Borel and Stokes Nonperturbative Phenomena in Topological String Theory and c = 1 Matrix Models

We address the nonperturbative structure of topological strings and c=1 matrix models, focusing on understanding the nature of instanton effects alongside with exploring their relation to the large-order behavior of the 1/N expansion. We consider the Gaussian, Penner and Chern-Simons matrix models, together with their holographic duals, the c=1 minimal string at self-dual radius and topological string theory on the resolved conifold. We employ Borel analysis to obtain the exact all-loop multi-instanton corrections to the free energies of the aforementioned models, and show that the leading poles in the Borel plane control the large-order behavior of perturbation theory. We understand the nonperturbative effects in terms of the Schwinger effect and provide a semiclassical picture in terms of eigenvalue tunneling between critical points of the multi-sheeted matrix model effective potentials.

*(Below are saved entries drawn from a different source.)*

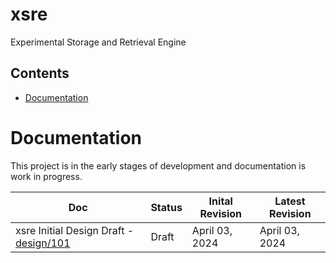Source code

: # xsre
Experimental Storage and Retrieval Engine

## Contents
- [Documentation](#documentation)

# Documentation
This project is in the early stages of development and documentation is work in progress.

| Doc | Status | Inital Revision | Latest Revision |
| --- | ------ | --------------- | --------------- |
| xsre Initial Design Draft - [design/101](./design/101/readMe.md) | Draft | April 03, 2024 | April 03, 2024 |
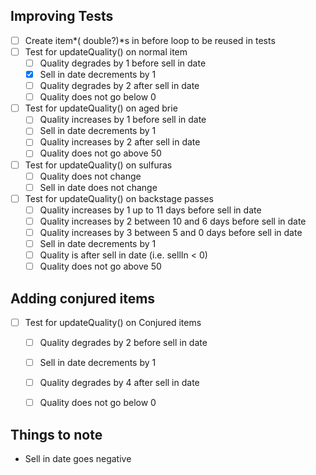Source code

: ## Improving Tests

- [ ] Create item*( double?)*s in before loop to be reused in tests
- [ ] Test for updateQuality() on normal item
  - [ ] Quality degrades by 1 before sell in date
  - [x] Sell in date decrements by 1
  - [ ] Quality degrades by 2 after sell in date
  - [ ] Quality does not go below 0
- [ ] Test for updateQuality() on aged brie
  - [ ] Quality increases by 1 before sell in date
  - [ ] Sell in date decrements by 1
  - [ ] Quality increases by 2 after sell in date
  - [ ] Quality does not go above 50
- [ ] Test for updateQuality() on sulfuras
  - [ ] Quality does not change
  - [ ] Sell in date does not change
- [ ] Test for updateQuality() on backstage passes
  - [ ] Quality increases by 1 up to 11 days before sell in date
  - [ ] Quality increases by 2 between 10 and 6 days before sell in date
  - [ ] Quality increases by 3 between 5 and 0 days before sell in date
  - [ ] Sell in date decrements by 1
  - [ ] Quality is after sell in date (i.e. sellIn < 0)
  - [ ] Quality does not go above 50

## Adding conjured items
- [ ] Test for updateQuality() on Conjured items
  - [ ] Quality degrades by 2 before sell in date
  - [ ] Sell in date decrements by 1
  - [ ] Quality degrades by 4 after sell in date
  - [ ] Quality does not go below 0


## Things to note
- Sell in date goes negative
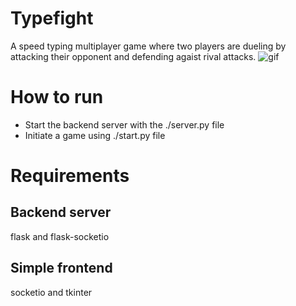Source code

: # Typefight
A speed typing multiplayer game where two players are dueling by attacking their
opponent and defending agaist rival attacks.
![gif](https://j.gifs.com/2x5DW1.gif)
# How to run
- Start the backend server with the ./server.py file
- Initiate a game using ./start.py file
# Requirements
## Backend server
flask and flask-socketio
## Simple frontend
socketio and tkinter
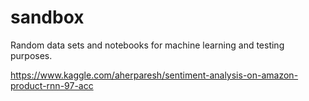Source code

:# sandbox
Random data sets and notebooks for machine learning and testing purposes.

https://www.kaggle.com/aherparesh/sentiment-analysis-on-amazon-product-rnn-97-acc
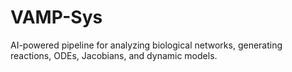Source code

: # VAMP-Sys
AI-powered pipeline for analyzing biological networks, generating reactions, ODEs, Jacobians, and dynamic models.
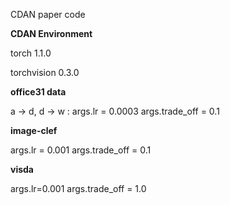 CDAN paper code

**CDAN Environment**

torch 1.1.0

torchvision 0.3.0              


**office31 data**

a -> d, d -> w : args.lr = 0.0003
args.trade_off = 0.1

**image-clef**

args.lr = 0.001
args.trade_off = 0.1

**visda**

args.lr=0.001
args.trade_off = 1.0


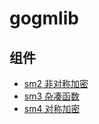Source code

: # gogmlib

## 组件

- [sm2 非对称加密](sm2/README.md)
- [sm3 杂凑函数](sm3/README.md)
- [sm4 对称加密](sm4/README.md)
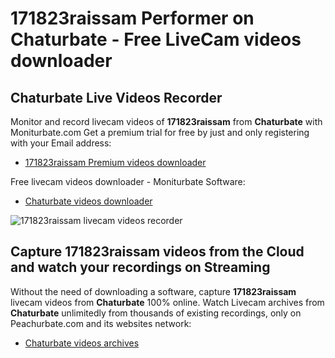 # 171823raissam Performer on Chaturbate - Free LiveCam videos downloader

## Chaturbate Live Videos Recorder

Monitor and record livecam videos of **171823raissam** from **Chaturbate** with Moniturbate.com
Get a premium trial for free by just and only registering with your Email address:
* [171823raissam Premium videos downloader](https://moniturbate.com/request-demo-licence-key.html)

Free livecam videos downloader - Moniturbate Software:
* [Chaturbate videos downloader](https://moniturbate.com/moniturbate-download-software.html)

![171823raissam livecam videos recorder](https://peachurnet.com/templates/moniturbate-software.png)


## Capture 171823raissam videos from the Cloud and watch your recordings on Streaming

Without the need of downloading a software, capture **171823raissam** livecam videos from **Chaturbate** 100% online.
Watch Livecam archives from **Chaturbate** unlimitedly from thousands of existing recordings, only on Peachurbate.com and its websites network:
* [Chaturbate videos archives](https://peachurnet.com/)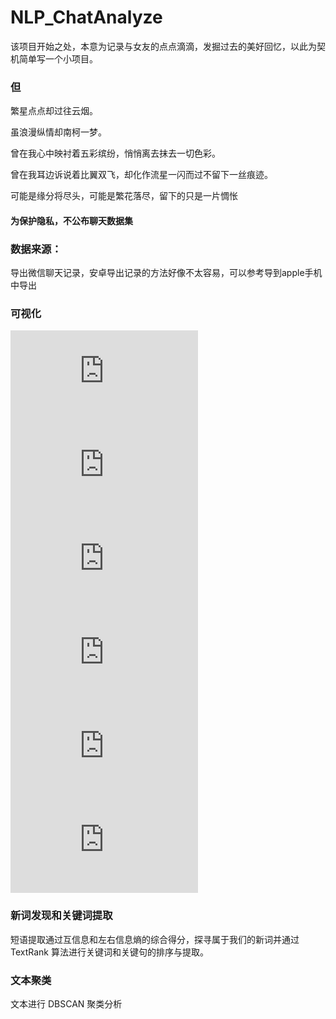 # NLP_ChatAnalyze

该项目开始之处，本意为记录与女友的点点滴滴，发掘过去的美好回忆，以此为契机简单写一个小项目。
### 但
繁星点点却过往云烟。


虽浪漫纵情却南柯一梦。


曾在我心中映衬着五彩缤纷，悄悄离去抹去一切色彩。


曾在我耳边诉说着比翼双飞，却化作流星一闪而过不留下一丝痕迹。


可能是缘分将尽头，可能是繁花落尽，留下的只是一片惆怅


#### 为保护隐私，不公布聊天数据集

### 数据来源：
导出微信聊天记录，安卓导出记录的方法好像不太容易，可以参考导到apple手机中导出
### 可视化
![image](https://github.com/Cpuritan/NLP_ChatAnalyze/blob/master/b1.html)
![image](https://github.com/Cpuritan/NLP_ChatAnalyze/blob/master/b2.html)
![image](https://github.com/Cpuritan/NLP_ChatAnalyze/blob/master/b3.html)
![image](https://github.com/Cpuritan/NLP_ChatAnalyze/blob/master/b4.html)
![image](https://github.com/Cpuritan/NLP_ChatAnalyze/blob/master/b5.html)
![image](https://github.com/Cpuritan/NLP_ChatAnalyze/blob/master/b6.html)
### 新词发现和关键词提取
短语提取通过互信息和左右信息熵的综合得分，探寻属于我们的新词并通过 TextRank 算法进行关键词和关键句的排序与提取。
### 文本聚类
文本进行 DBSCAN 聚类分析
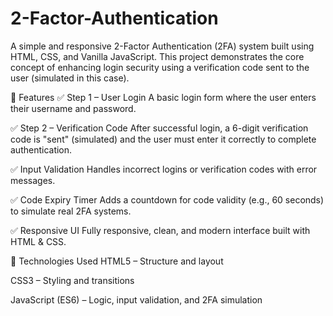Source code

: # 2-Factor-Authentication
A simple and responsive 2-Factor Authentication (2FA) system built using HTML, CSS, and Vanilla JavaScript. This project demonstrates the core concept of enhancing login security using a verification code sent to the user (simulated in this case).

🧩 Features
✅ Step 1 – User Login
A basic login form where the user enters their username and password.

✅ Step 2 – Verification Code
After successful login, a 6-digit verification code is "sent" (simulated) and the user must enter it correctly to complete authentication.

✅ Input Validation
Handles incorrect logins or verification codes with error messages.

✅ Code Expiry Timer
Adds a countdown for code validity (e.g., 60 seconds) to simulate real 2FA systems.

✅ Responsive UI
Fully responsive, clean, and modern interface built with HTML & CSS.

🎯 Technologies Used
HTML5 – Structure and layout

CSS3 – Styling and transitions

JavaScript (ES6) – Logic, input validation, and 2FA simulation

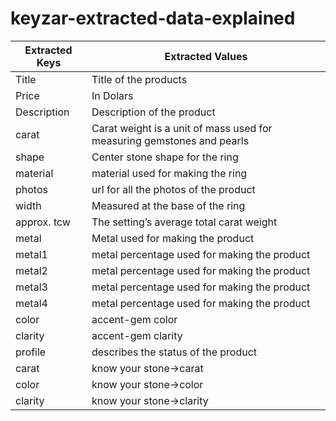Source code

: # keyzar-extracted-data-explained

| Extracted Keys | Extracted Values |
| - |  - |
| Title | Title of the products |
| Price |       In Dolars |
| Description | Description of the product |
| carat | Carat weight is a unit of mass used for measuring gemstones and pearls |
| shape | Center stone shape  for the ring |
| material | material used for making the ring |
| photos | url for all the photos of the product |
| width | Measured at the base of the ring|
|approx. tcw|The setting’s average total carat weight|
|metal| Metal used for making the product |
|metal1| metal percentage used for making the product|
|metal2| metal percentage used for making the product|
|metal3| metal percentage used for making the product|
|metal4| metal percentage used for making the product|
|color | accent-gem color|
|clarity|accent-gem clarity|
|profile| describes the status of the product|
|carat| know your stone->carat|
|color|know your stone->color|
|clarity|know your stone->clarity|

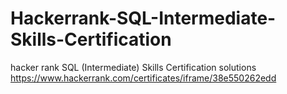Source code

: # Hackerrank-SQL-Intermediate-Skills-Certification
hacker rank SQL (Intermediate) Skills Certification solutions
https://www.hackerrank.com/certificates/iframe/38e550262edd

In particular, we relate instantons to Stokes phenomena via a hyperasymptotic analysis, providing a smoothing of the nonperturbative ambiguity. Our predictions for the multi-instanton expansions are confirmed within the trans-series set-up, which in the double-scaling limit describes nonperturbative corrections to the Toda equation. Finally, we provide a spacetime realization of our nonperturbative corrections in terms of toric D-brane instantons which, in the double-scaling limit, precisely match D-instanton contributions to c=1 minimal strings.